=== Section Start ===

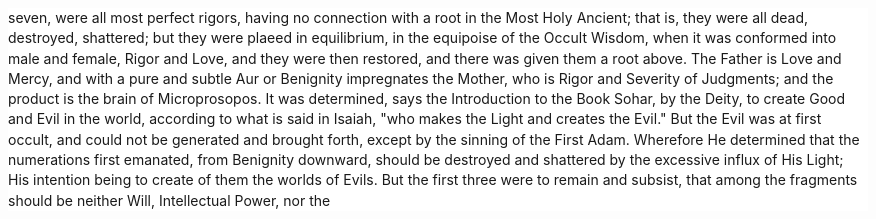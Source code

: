 seven, were all most perfect rigors, having no connection with a
root in the Most Holy Ancient; that is, they were all dead,
destroyed, shattered; but they were plaeed in equilibrium, in the
equipoise of the Occult Wisdom, when it was conformed into male and
female, Rigor and Love, and they were then restored, and there was
given them a root above.
The Father is Love and Mercy, and with a pure and subtle Aur or
Benignity impregnates the Mother, who is Rigor and Severity of
Judgments; and the product is the brain of Microprosopos.
It was determined, says the Introduction to the Book Sohar, by
the Deity, to create Good and Evil in the world, according to what
is said in Isaiah, "who makes the Light and creates the Evil." But
the Evil was at first occult, and could not be generated and brought
forth, except by the sinning of the First Adam. Wherefore He
determined that the numerations first emanated, from Benignity
downward, should be destroyed and shattered by the excessive influx
of His Light; His intention being to create of them the worlds of
Evils. But the first three were to remain and subsist, that among
the fragments should be neither Will, Intellectual Power, nor the
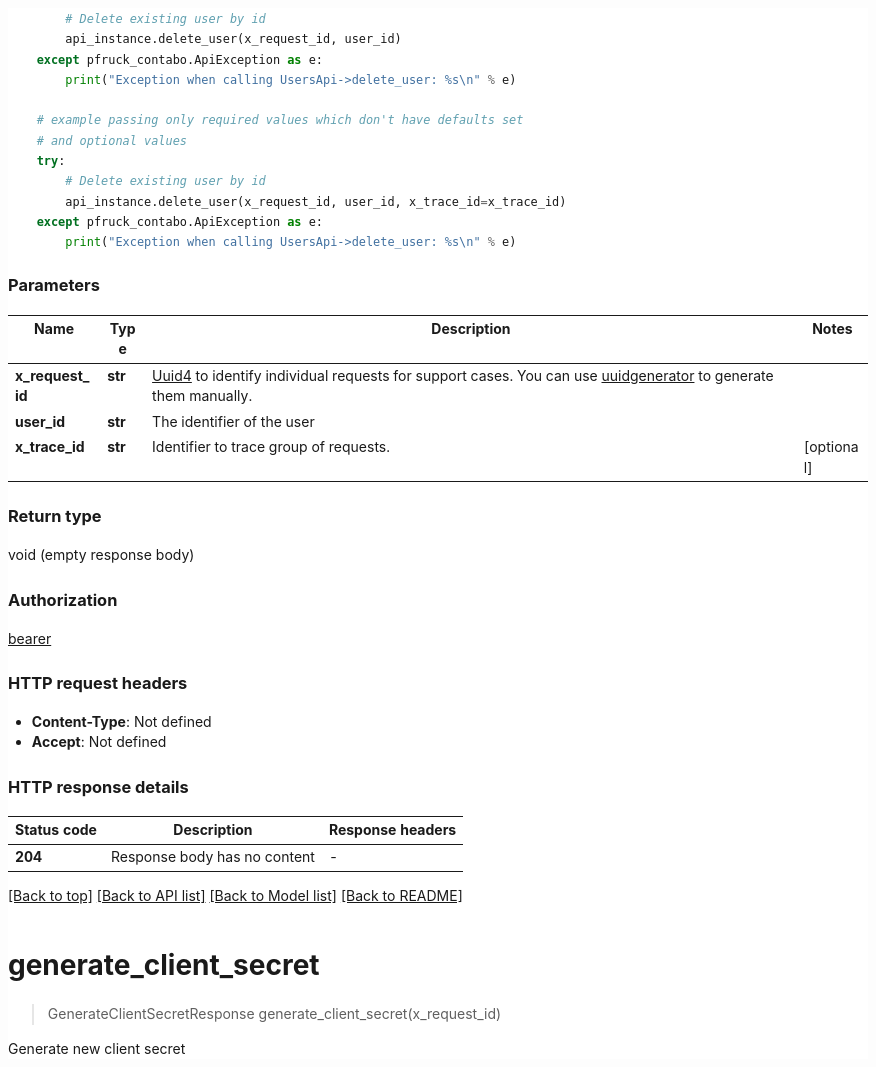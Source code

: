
 ```python
        # Delete existing user by id
        api_instance.delete_user(x_request_id, user_id)
    except pfruck_contabo.ApiException as e:
        print("Exception when calling UsersApi->delete_user: %s\n" % e)

    # example passing only required values which don't have defaults set
    # and optional values
    try:
        # Delete existing user by id
        api_instance.delete_user(x_request_id, user_id, x_trace_id=x_trace_id)
    except pfruck_contabo.ApiException as e:
        print("Exception when calling UsersApi->delete_user: %s\n" % e)
```


### Parameters

Name | Type | Description  | Notes
------------- | ------------- | ------------- | -------------
 **x_request_id** | **str**| [Uuid4](https://en.wikipedia.org/wiki/Universally_unique_identifier#Version_4_(random)) to identify individual requests for support cases. You can use [uuidgenerator](https://www.uuidgenerator.net/version4) to generate them manually. |
 **user_id** | **str**| The identifier of the user |
 **x_trace_id** | **str**| Identifier to trace group of requests. | [optional]

### Return type

void (empty response body)

### Authorization

[bearer](../README.md#bearer)

### HTTP request headers

 - **Content-Type**: Not defined
 - **Accept**: Not defined


### HTTP response details

| Status code | Description | Response headers |
|-------------|-------------|------------------|
**204** | Response body has no content |  -  |

[[Back to top]](#) [[Back to API list]](../README.md#documentation-for-api-endpoints) [[Back to Model list]](../README.md#documentation-for-models) [[Back to README]](../README.md)

# **generate_client_secret**
> GenerateClientSecretResponse generate_client_secret(x_request_id)

Generate new client secret
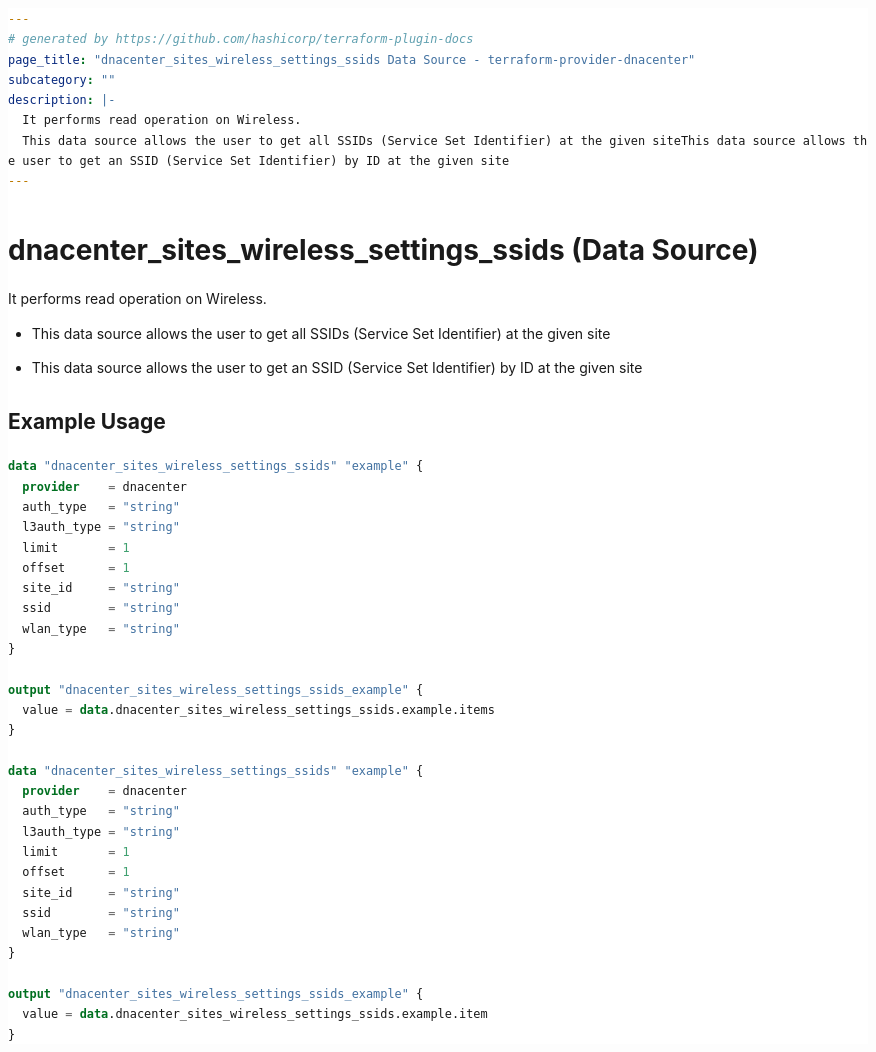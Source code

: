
 ```yaml
---
# generated by https://github.com/hashicorp/terraform-plugin-docs
page_title: "dnacenter_sites_wireless_settings_ssids Data Source - terraform-provider-dnacenter"
subcategory: ""
description: |-
  It performs read operation on Wireless.
  This data source allows the user to get all SSIDs (Service Set Identifier) at the given siteThis data source allows the user to get an SSID (Service Set Identifier) by ID at the given site
---
```


# dnacenter_sites_wireless_settings_ssids (Data Source)

It performs read operation on Wireless.

- This data source allows the user to get all SSIDs (Service Set Identifier) at the given site

- This data source allows the user to get an SSID (Service Set Identifier) by ID at the given site

## Example Usage

```terraform
data "dnacenter_sites_wireless_settings_ssids" "example" {
  provider    = dnacenter
  auth_type   = "string"
  l3auth_type = "string"
  limit       = 1
  offset      = 1
  site_id     = "string"
  ssid        = "string"
  wlan_type   = "string"
}

output "dnacenter_sites_wireless_settings_ssids_example" {
  value = data.dnacenter_sites_wireless_settings_ssids.example.items
}

data "dnacenter_sites_wireless_settings_ssids" "example" {
  provider    = dnacenter
  auth_type   = "string"
  l3auth_type = "string"
  limit       = 1
  offset      = 1
  site_id     = "string"
  ssid        = "string"
  wlan_type   = "string"
}

output "dnacenter_sites_wireless_settings_ssids_example" {
  value = data.dnacenter_sites_wireless_settings_ssids.example.item
}
```
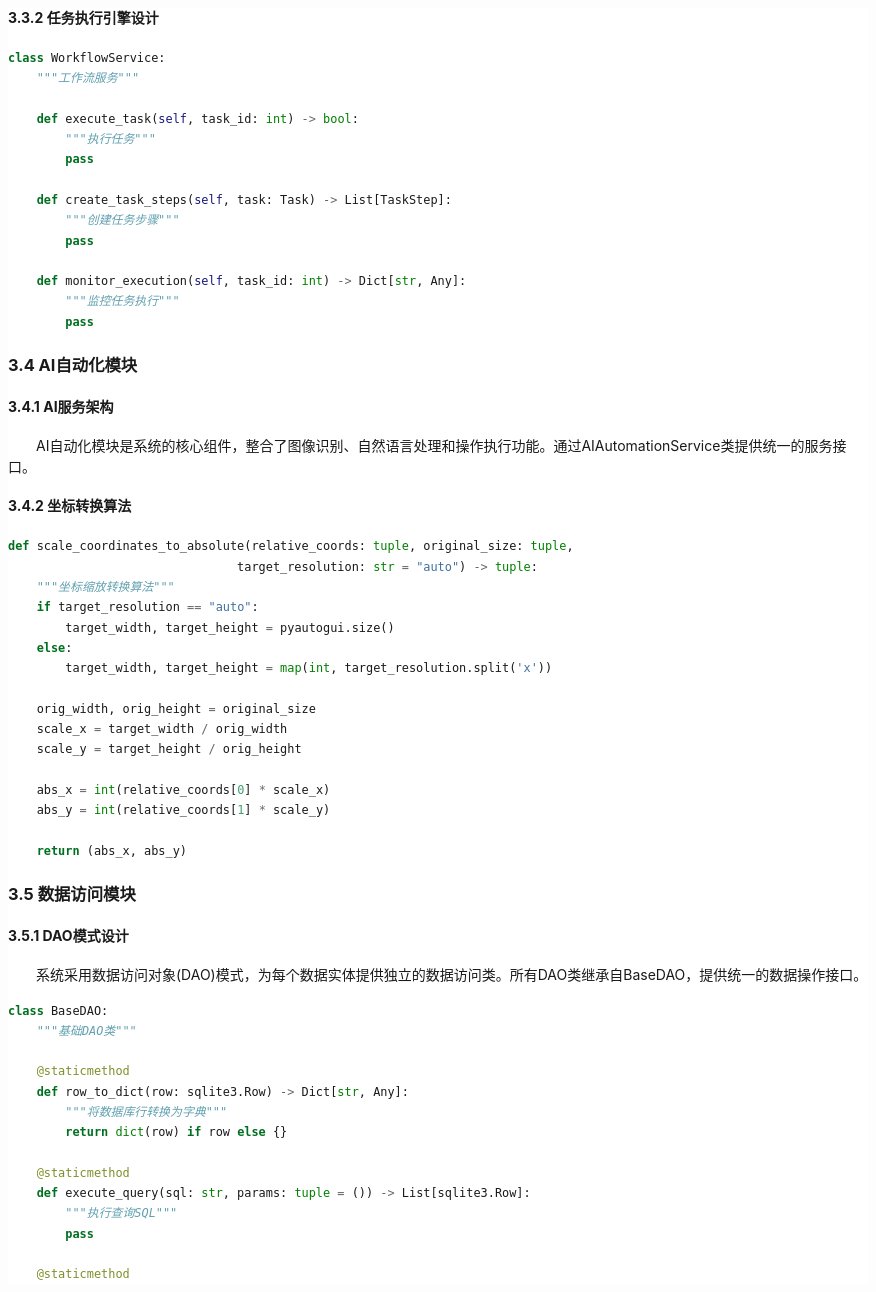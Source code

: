 #### 3.3.2 任务执行引擎设计

```python
class WorkflowService:
    """工作流服务"""
    
    def execute_task(self, task_id: int) -> bool:
        """执行任务"""
        pass
    
    def create_task_steps(self, task: Task) -> List[TaskStep]:
        """创建任务步骤"""
        pass
    
    def monitor_execution(self, task_id: int) -> Dict[str, Any]:
        """监控任务执行"""
        pass
```

### 3.4 AI自动化模块

#### 3.4.1 AI服务架构
<p style="text-indent:2em">AI自动化模块是系统的核心组件，整合了图像识别、自然语言处理和操作执行功能。通过AIAutomationService类提供统一的服务接口。</p>

#### 3.4.2 坐标转换算法
```python
def scale_coordinates_to_absolute(relative_coords: tuple, original_size: tuple, 
                                target_resolution: str = "auto") -> tuple:
    """坐标缩放转换算法"""
    if target_resolution == "auto":
        target_width, target_height = pyautogui.size()
    else:
        target_width, target_height = map(int, target_resolution.split('x'))
    
    orig_width, orig_height = original_size
    scale_x = target_width / orig_width
    scale_y = target_height / orig_height
    
    abs_x = int(relative_coords[0] * scale_x)
    abs_y = int(relative_coords[1] * scale_y)
    
    return (abs_x, abs_y)
```

### 3.5 数据访问模块

#### 3.5.1 DAO模式设计
<p style="text-indent:2em">系统采用数据访问对象(DAO)模式，为每个数据实体提供独立的数据访问类。所有DAO类继承自BaseDAO，提供统一的数据操作接口。</p>

```python
class BaseDAO:
    """基础DAO类"""
    
    @staticmethod
    def row_to_dict(row: sqlite3.Row) -> Dict[str, Any]:
        """将数据库行转换为字典"""
        return dict(row) if row else {}
    
    @staticmethod
    def execute_query(sql: str, params: tuple = ()) -> List[sqlite3.Row]:
        """执行查询SQL"""
        pass
    
    @staticmethod
```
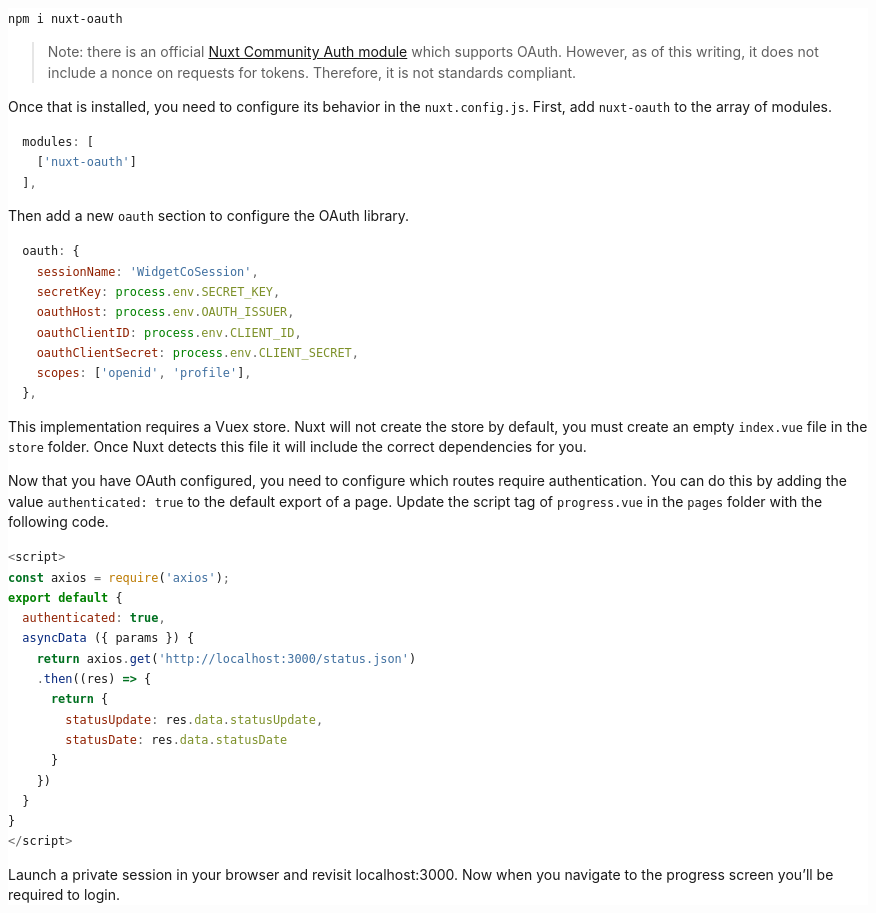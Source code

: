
 ```bash
npm i nuxt-oauth
```

> Note: there is an official [Nuxt Community Auth module](https://auth.nuxtjs.org/) which supports OAuth. However, as of this writing, it does not include a nonce on requests for tokens. Therefore, it is not standards compliant.

Once that is installed, you need to configure its behavior in the `nuxt.config.js`. First, add `nuxt-oauth`  to the array of modules.

```javascript
  modules: [
    ['nuxt-oauth']
  ],
```

Then add a new `oauth` section to configure the OAuth library.

```javascript
  oauth: {
    sessionName: 'WidgetCoSession',
    secretKey: process.env.SECRET_KEY,
    oauthHost: process.env.OAUTH_ISSUER,
    oauthClientID: process.env.CLIENT_ID,
    oauthClientSecret: process.env.CLIENT_SECRET,
    scopes: ['openid', 'profile'],
  },
```

This implementation requires a Vuex store. Nuxt will not create the store by default, you must create an empty `index.vue` file in the `store` folder. Once Nuxt detects this file it will include the correct dependencies for you.

Now that you have OAuth configured, you need to configure which routes require authentication. You can do this by adding the value `authenticated: true` to the default export of a page. Update the script tag of `progress.vue` in the `pages` folder with the following code.

```javascript
<script>
const axios = require('axios'); 
export default {
  authenticated: true,
  asyncData ({ params }) {
    return axios.get('http://localhost:3000/status.json')
    .then((res) => {
      return {
        statusUpdate: res.data.statusUpdate,
        statusDate: res.data.statusDate
      }
    })
  }
}
</script>
```

Launch a private session in your browser and revisit localhost:3000. Now when you navigate to the progress screen you’ll be required to login.
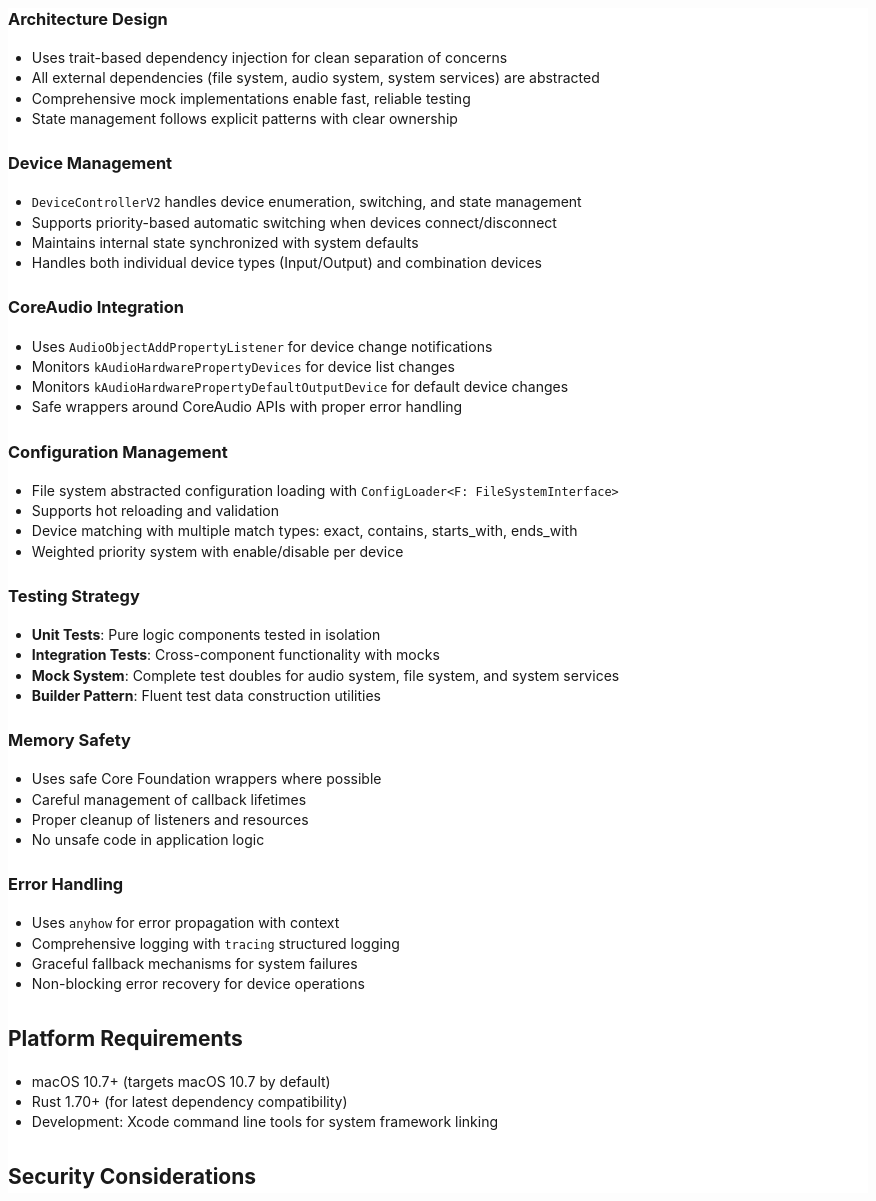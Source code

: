 ### Architecture Design
- Uses trait-based dependency injection for clean separation of concerns
- All external dependencies (file system, audio system, system services) are abstracted
- Comprehensive mock implementations enable fast, reliable testing
- State management follows explicit patterns with clear ownership

### Device Management
- `DeviceControllerV2` handles device enumeration, switching, and state management
- Supports priority-based automatic switching when devices connect/disconnect
- Maintains internal state synchronized with system defaults
- Handles both individual device types (Input/Output) and combination devices

### CoreAudio Integration
- Uses `AudioObjectAddPropertyListener` for device change notifications
- Monitors `kAudioHardwarePropertyDevices` for device list changes
- Monitors `kAudioHardwarePropertyDefaultOutputDevice` for default device changes
- Safe wrappers around CoreAudio APIs with proper error handling

### Configuration Management
- File system abstracted configuration loading with `ConfigLoader<F: FileSystemInterface>`
- Supports hot reloading and validation
- Device matching with multiple match types: exact, contains, starts_with, ends_with
- Weighted priority system with enable/disable per device

### Testing Strategy
- **Unit Tests**: Pure logic components tested in isolation
- **Integration Tests**: Cross-component functionality with mocks
- **Mock System**: Complete test doubles for audio system, file system, and system services
- **Builder Pattern**: Fluent test data construction utilities

### Memory Safety
- Uses safe Core Foundation wrappers where possible
- Careful management of callback lifetimes
- Proper cleanup of listeners and resources
- No unsafe code in application logic

### Error Handling
- Uses `anyhow` for error propagation with context
- Comprehensive logging with `tracing` structured logging
- Graceful fallback mechanisms for system failures
- Non-blocking error recovery for device operations

## Platform Requirements

- macOS 10.7+ (targets macOS 10.7 by default)
- Rust 1.70+ (for latest dependency compatibility)
- Development: Xcode command line tools for system framework linking

## Security Considerations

=== Section End ===

[Task brief] When you reach the line containing "- Device matching" in the data above, start copying exactly, and stop after the line containing "- **Builder Pattern**: Fluent".

[Completed exercise]
- Device matching with multiple match types: exact, contains, starts_with, ends_with
- Weighted priority system with enable/disable per device

### Testing Strategy
- **Unit Tests**: Pure logic components tested in isolation
- **Integration Tests**: Cross-component functionality with mocks
- **Mock System**: Complete test doubles for audio system, file system, and system services
- **Builder Pattern**: Fluent test data construction utilities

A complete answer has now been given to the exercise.